FAKÜLTE – Murat DARILMAZ

 

Belleğim beni yanıltmıyorsa seçmeli aldığım derslerden birinin adı “Mitolojiye Giriş” idi. Tiyatro bölümünün dersi. Zorunlu derslerimizle çakışmadığı sürece her bölümden ders alma hakkımız vardı. Bölümüm Halk Bilimine en yakın ders olmasından kaynaklı sanırım, ilgimi çekti. Ben o yıl Dil ve Tarih Coğrafya Fakültesi (DTCF) Halk Bilimi Bölümüne istekli gelen belki de tek öğrenciydim. Aslında doğruyu söylemem gerekirse kazandığım üniversiteyi bırakma gerekçem Radyo-TV-Sinema veya Türk Dili ve Edebiyatı okumaktı.

Edebiyata meraklı bir gençtim fakat edebiyatla uğraşmak için üniversitesini okumanın gerekli olmadığını öğrenmem çok sürmedi. Hatta okuyanların daha da edebiyattan uzaklaştığını öğrendim. Halk Bilimi bölümünü de isteyerek yazdığımı hatırlıyorum. İsteyerek de okudum. Nitekim DTCF’de ben Türk Dili Edebiyatı’ndan dersler almak gafletinde bulundum. Bu bölümün ayağa kalkılıp kalkılmadığını kontrol eden, kalkmayan olduğunda gözünün içine bakan, Türk Dili Edebiyatı’nı Ömer Seyfettin’de bitiren “ilerici” hocalarla dolu olduğunu öğrenince o yıldan başka edebiyattan bir daha ders almadım.

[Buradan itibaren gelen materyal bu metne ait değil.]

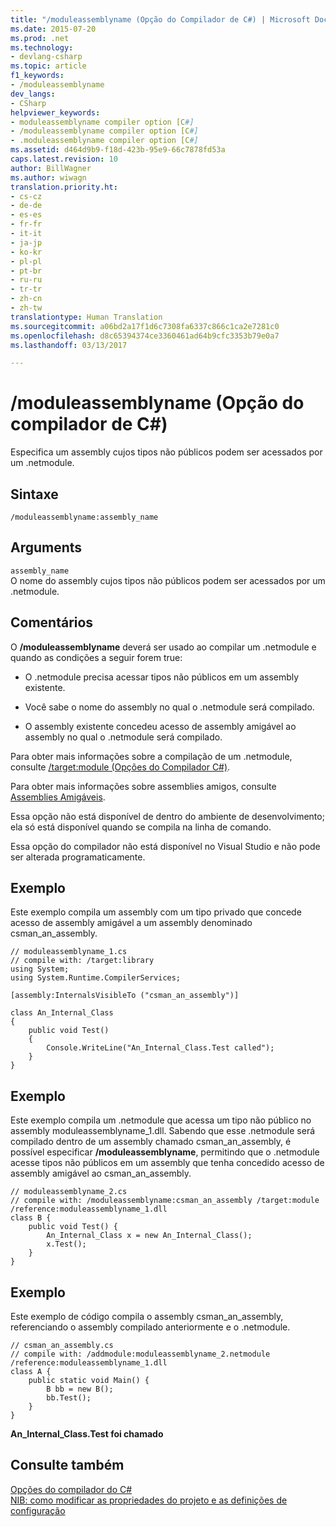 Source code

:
 ```yaml
---
title: "/moduleassemblyname (Opção do Compilador de C#) | Microsoft Docs"
ms.date: 2015-07-20
ms.prod: .net
ms.technology:
- devlang-csharp
ms.topic: article
f1_keywords:
- /moduleassemblyname
dev_langs:
- CSharp
helpviewer_keywords:
- moduleassemblyname compiler option [C#]
- /moduleassemblyname compiler option [C#]
- .moduleassemblyname compiler option [C#]
ms.assetid: d464d9b9-f18d-423b-95e9-66c7878fd53a
caps.latest.revision: 10
author: BillWagner
ms.author: wiwagn
translation.priority.ht:
- cs-cz
- de-de
- es-es
- fr-fr
- it-it
- ja-jp
- ko-kr
- pl-pl
- pt-br
- ru-ru
- tr-tr
- zh-cn
- zh-tw
translationtype: Human Translation
ms.sourcegitcommit: a06bd2a17f1d6c7308fa6337c866c1ca2e7281c0
ms.openlocfilehash: d8c65394374ce3360461ad64b9cfc3353b79e0a7
ms.lasthandoff: 03/13/2017

---
```

# <a name="moduleassemblyname-c-compiler-option"></a>/moduleassemblyname (Opção do compilador de C#)
Especifica um assembly cujos tipos não públicos podem ser acessados por um .netmodule.  
  
## <a name="syntax"></a>Sintaxe  
  
```  
/moduleassemblyname:assembly_name  
```  
  
## <a name="arguments"></a>Arguments  
 `assembly_name`  
 O nome do assembly cujos tipos não públicos podem ser acessados por um .netmodule.  
  
## <a name="remarks"></a>Comentários  
 O **/moduleassemblyname** deverá ser usado ao compilar um .netmodule e quando as condições a seguir forem true:  
  
-   O .netmodule precisa acessar tipos não públicos em um assembly existente.  
  
-   Você sabe o nome do assembly no qual o .netmodule será compilado.  
  
-   O assembly existente concedeu acesso de assembly amigável ao assembly no qual o .netmodule será compilado.  
  
 Para obter mais informações sobre a compilação de um .netmodule, consulte [/target:module (Opções do Compilador C#)](../../../csharp/language-reference/compiler-options/target-module-compiler-option.md).  
  
 Para obter mais informações sobre assemblies amigos, consulte [Assemblies Amigáveis](http://msdn.microsoft.com/library/df0c70ea-2c2a-4bdc-9526-df951ad2d055).  
  
 Essa opção não está disponível de dentro do ambiente de desenvolvimento; ela só está disponível quando se compila na linha de comando.  
  
 Essa opção do compilador não está disponível no Visual Studio e não pode ser alterada programaticamente.  
  
## <a name="example"></a>Exemplo  
 Este exemplo compila um assembly com um tipo privado que concede acesso de assembly amigável a um assembly denominado csman_an_assembly.  
  
```  
// moduleassemblyname_1.cs  
// compile with: /target:library  
using System;  
using System.Runtime.CompilerServices;  
  
[assembly:InternalsVisibleTo ("csman_an_assembly")]  
  
class An_Internal_Class   
{  
    public void Test()   
    {   
        Console.WriteLine("An_Internal_Class.Test called");   
    }  
}  
```  
  
## <a name="example"></a>Exemplo  
 Este exemplo compila um .netmodule que acessa um tipo não público no assembly moduleassemblyname_1.dll. Sabendo que esse .netmodule será compilado dentro de um assembly chamado csman_an_assembly, é possível especificar **/moduleassemblyname**, permitindo que o .netmodule acesse tipos não públicos em um assembly que tenha concedido acesso de assembly amigável ao csman_an_assembly.  
  
```  
// moduleassemblyname_2.cs  
// compile with: /moduleassemblyname:csman_an_assembly /target:module /reference:moduleassemblyname_1.dll  
class B {  
    public void Test() {  
        An_Internal_Class x = new An_Internal_Class();  
        x.Test();  
    }  
}  
```  
  
## <a name="example"></a>Exemplo  
 Este exemplo de código compila o assembly csman_an_assembly, referenciando o assembly compilado anteriormente e o .netmodule.  
  
```  
// csman_an_assembly.cs  
// compile with: /addmodule:moduleassemblyname_2.netmodule /reference:moduleassemblyname_1.dll  
class A {  
    public static void Main() {  
        B bb = new B();  
        bb.Test();  
    }  
}  
```  
  
 **An_Internal_Class.Test foi chamado**   
## <a name="see-also"></a>Consulte também  
 [Opções do compilador do C#](../../../csharp/language-reference/compiler-options/index.md)   
 [NIB: como modificar as propriedades do projeto e as definições de configuração](http://msdn.microsoft.com/en-us/e7184bc5-2f2b-4b4f-aa9a-3ecfcbc48b67)
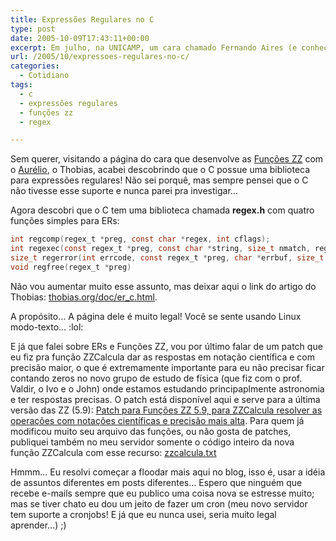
 ```yaml
---
title: Expressões Regulares no C
type: post
date: 2005-10-09T17:43:11+00:00
excerpt: Em julho, na UNICAMP, um cara chamado Fernando Aires (e conhecido como Tchê), falou brevemente que o "scanf" suportava alguma coisa que é quase uma expressão regular no seu primeiro argumento. Mas a biblioteca regex.h é bem mais legal!
url: /2005/10/expressoes-regulares-no-c/
categories:
  - Cotidiano
tags:
  - c
  - expressões regulares
  - funções zz
  - regex

---
```

Sem querer, visitando a página do cara que desenvolve as [Funções ZZ][1] com o [Aurélio][2], o Thobias, acabei descobrindo que o C possue uma biblioteca para expressões regulares! Não sei porquê, mas sempre pensei que o C não tivesse esse suporte e nunca parei pra investigar…

Agora descobri que o C tem uma biblioteca chamada **regex.h** com quatro funções simples para ERs:

```c
int regcomp(regex_t *preg, const char *regex, int cflags);
int regexec(const regex_t *preg, const char *string, size_t nmatch, regmatch_t pmatch[], int eflags);
size_t regerror(int errcode, const regex_t *preg, char *errbuf, size_t errbuf_size);
void regfree(regex_t *preg)
```

Não vou aumentar muito esse assunto, mas deixar aqui o link do artigo do Thobias: [thobias.org/doc/er_c.html][3].

A propósito… A página dele é muito legal! Você se sente usando Linux modo-texto… :lol:

E já que falei sobre ERs e Funções ZZ, vou por último falar de um patch que eu fiz pra função ZZCalcula dar as respostas em notação científica e com precisão maior, o que é extremamente importante para eu não precisar ficar contando zeros no novo grupo de estudo de física (que fiz com o prof. Valdir, o Ivo e o John) onde estamos estudando principaplmente astronomia e ter respostas precisas. O patch está disponível aqui e serve para a última versão das ZZ (5.9): [Patch para Funções ZZ 5.9, para ZZCalcula resolver as operações com notações científicas e precisão mais alta][4]. Para quem já modificou muito seu arquivo das funções, ou não gosta de patches, publiquei também no meu servidor somente o código inteiro da nova função ZZCalcula com esse recurso: [zzcalcula.txt][5]

Hmmm… Eu resolvi começar a floodar mais aqui no blog, isso é, usar a idéia de assuntos diferentes em posts diferentes… Espero que ninguém que recebe e-mails sempre que eu publico uma coisa nova se estresse muito; mas se tiver chato eu dou um jeito de fazer um cron (meu novo servidor tem suporte a cronjobs! E já que eu nunca usei, seria muito legal aprender…) ;)

 [1]: http://funcoeszz.net
 [2]: http://aurelio.net
 [3]: http://www.thobias.org/doc/er_c.html
 [4]: http://tiagomadeira.net/pub/patch_zzcalcula
 [5]: http://tiagomadeira.net/pub/zzcalcula.txt

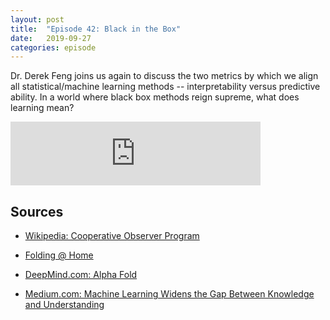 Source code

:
 ```yaml
---
layout: post
title:  "Episode 42: Black in the Box"
date:   2019-09-27
categories: episode
---
```


Dr. Derek Feng joins us again to discuss the two metrics by which we align all statistical/machine learning methods -- interpretability versus predictive ability. In a world where black box methods reign supreme, what does learning mean?

<iframe src="https://anchor.fm/databytes/embed/episodes/42-Black-in-the-Box-e5i2p8" height="102px" width="400px" frameborder="0" scrolling="no"></iframe>

## Sources

* [Wikipedia: Cooperative Observer Program](https://en.wikipedia.org/wiki/Cooperative_Observer_Program)

* [Folding @ Home](https://foldingathome.org/)

* [DeepMind.com: Alpha Fold](https://deepmind.com/blog/article/alphafold)

* [Medium.com: Machine Learning Widens the Gap Between Knowledge and Understanding](https://onezero.medium.com/machine-learning-might-render-the-human-quest-for-knowledge-pointless-5425f8b00a45)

Tiyatro Bölümü diyordum, bilenler bilir DTCF’nin yabancı diller ve tiyatro bölümünün binası ayrıdır. Bizim bölümün olduğu ana bina da çok etkileyicidir gerçekten ama tiyatro bölümü binasının atmosferi bana daha farklı gelmişti. Bu bölümden ders almam gerektiğini düşünüp duruyordum. Mitolojiye Giriş dersini seçip, bodoslama daldığımda Süreyya Hocanın o güleç yüzüyle karşılaştım. Hocaydı ama hoca gibi davranmıyordu. Hem yeni bilgilerle donanıyor, hem de serbestçe tartışıp konuşuyorduk. Ast üst, hoca öğrenci kavramı yoktu. Bizlerden biri gibiydi. Belki bir başka yazının konusu bölümümüzdeki Serpil Aygün Cengiz hocamız da öyleydi. Her hafta değişik konuları tartıştığımız forum gibiydi dersleri. Maalesef onu durdurmadılar bölümde. Bizim de tek sığınağımız kalmıştı Süreyya Karacabey. Şimdi sorsak hatırlamaz ama ondan gelen enerji bizi üniversiteye ve sanata bağlamıştı. Süreyya Hoca demek tiyatro demek, sanat demek, insan gibi insan demekti. Mitolojinin sadece dinlerin değil, sanatın ve toplumsal hayatın kaynağını oluşturduğunu anlatırken bizi sadece mitolojiye değil kendine de hayran bıraktığının farkında değildi.

süreyya karacabey
Süreyya Karacabey

 

Bu yazıyı yazarken şöyle bir notlarıma baktım. Rahmetli Gürbüz Erginer Hoca’dan aldığımız “İlkellerde Din, Büyü, Sanat” ders notları, Süreyya Hoca’nın notları, Atilla Er’in ders notları, Muhtar Kutlu Hocamın ders notları…

*

Bu notlarda Mit’in bir “yaratılış” öyküsü kavramı olduğu, bir şeyin nasıl yaratıldığını, nasıl var olmaya başladığı anlatılır. Ve devam eder notlar: Mit, günlük kullanımdakinin tersine, aslında bir hikâyenin nesnel anlamda yanlış veya doğru olduğunu tanımlamaz; doğru veya gerçek kavramının sembolik yönlerine gönderme yapar. Asya, Avrupa, Orta Doğu, Avustralya, Kuzey ve Güney Amerika Mitolojileri bilinen bölge mitolojileridir. Hepsi birbirinden esinlenmiş kültürel varlıklardır aslında. Az çok birbirlerine benzerler.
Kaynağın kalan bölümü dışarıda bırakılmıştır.